Question

Please see the following link, page 22 onwards:

http://research.scee.net/files/presentations/gcapaustralia09/Pitfalls_of_Object_Oriented_Programming_GCAP_09.pdf

the above link suggests if I have an object containing vectors/arrays like this:

class MyClass{
    public:
    double a[1000];
    double b[1000];
};

and the code below iterates through a vector of MyClass and performs some Math on std::vector b:

std::vector<MyClass> y;
y.populateVector();

for(auto x : y){
    //Iterate though x.b and do some math;
    for(int i=0; i<1000; i++){
        std::cout << x.b[i] << std::endl;
    }
}

when we retrieve each MyClass object all the data from both of the arrays will be loaded in to the cache line. Is this true? I didnt think the data a would be loaded in to the cache line because the address for accessing b would be calculated and loaded.

I am trying to get an idea how much of a MyClass object is loaded in to the cache in comparison to the useful data required for processing?

I can understand if the very first b element shared the same cache line as the very last a elementbut I didnt think the whole object would get loaded in to the L2/L3 cache just to process one part of the object?

Was it helpful?

Solution 2

Depends on the way that the memory is organized on your system.

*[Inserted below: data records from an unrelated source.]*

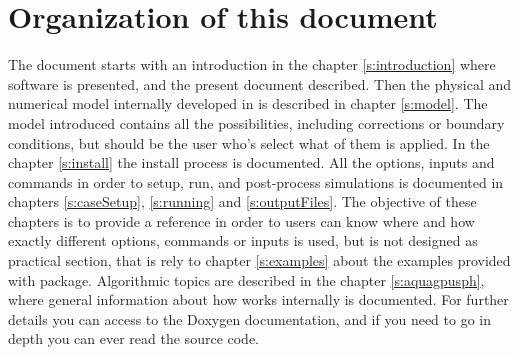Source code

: \section{Organization of this document}
%
The document starts with an introduction in the chapter \ref{s:introduction} where \NAME
software is presented, and the present document described.\rc
%
Then the physical and numerical model internally developed in \NAME is described in chapter
\ref{s:model}. The model introduced contains all the possibilities, including corrections
or boundary conditions, but should be the user who's select what of them is applied.\rc
%
In the chapter \ref{s:install} the \NAME install process is documented.\rc
%
All the options, inputs and commands in order to setup, run, and post-process simulations is
documented in chapters \ref{s:caseSetup}, \ref{s:running} and \ref{s:outputFiles}. The
objective of these chapters is to provide a reference in order to users can know where and
how exactly different options, commands or inputs is used, but is not designed as practical
section, that is rely to chapter \ref{s:examples} about the examples provided with \NAME
package.\rc
%
Algorithmic topics are described in the chapter \ref{s:aquagpusph}, where general information
about how \NAME works internally is documented. For further details you can access to the
Doxygen documentation, and if you need to go in depth you can ever read the source code.
%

If it just so happens that the backing arrays for a and b are located very closely in memory (since the CPU will usually issue larger reads to fill cache in the hopes you use it) it's possible that they will be loaded. If not I see no reason for reading b would imply anything to do with a aside from attempting to read some pointers from where the class actually resides in memory.

What it does show is that using classes in haphazard manners can and will cause cache misses just because of the way that they reside in memory.

General rule for what gets loaded into the cache is, if the CPU issues a read and misses the cache it will load a cache aligned chunk from main memory (in the examples there 128 bytes).

For your edited example, Yes these are colocated pieces of memory and parts of a MAY be loaded if reads to b are issued just because of their location in memory.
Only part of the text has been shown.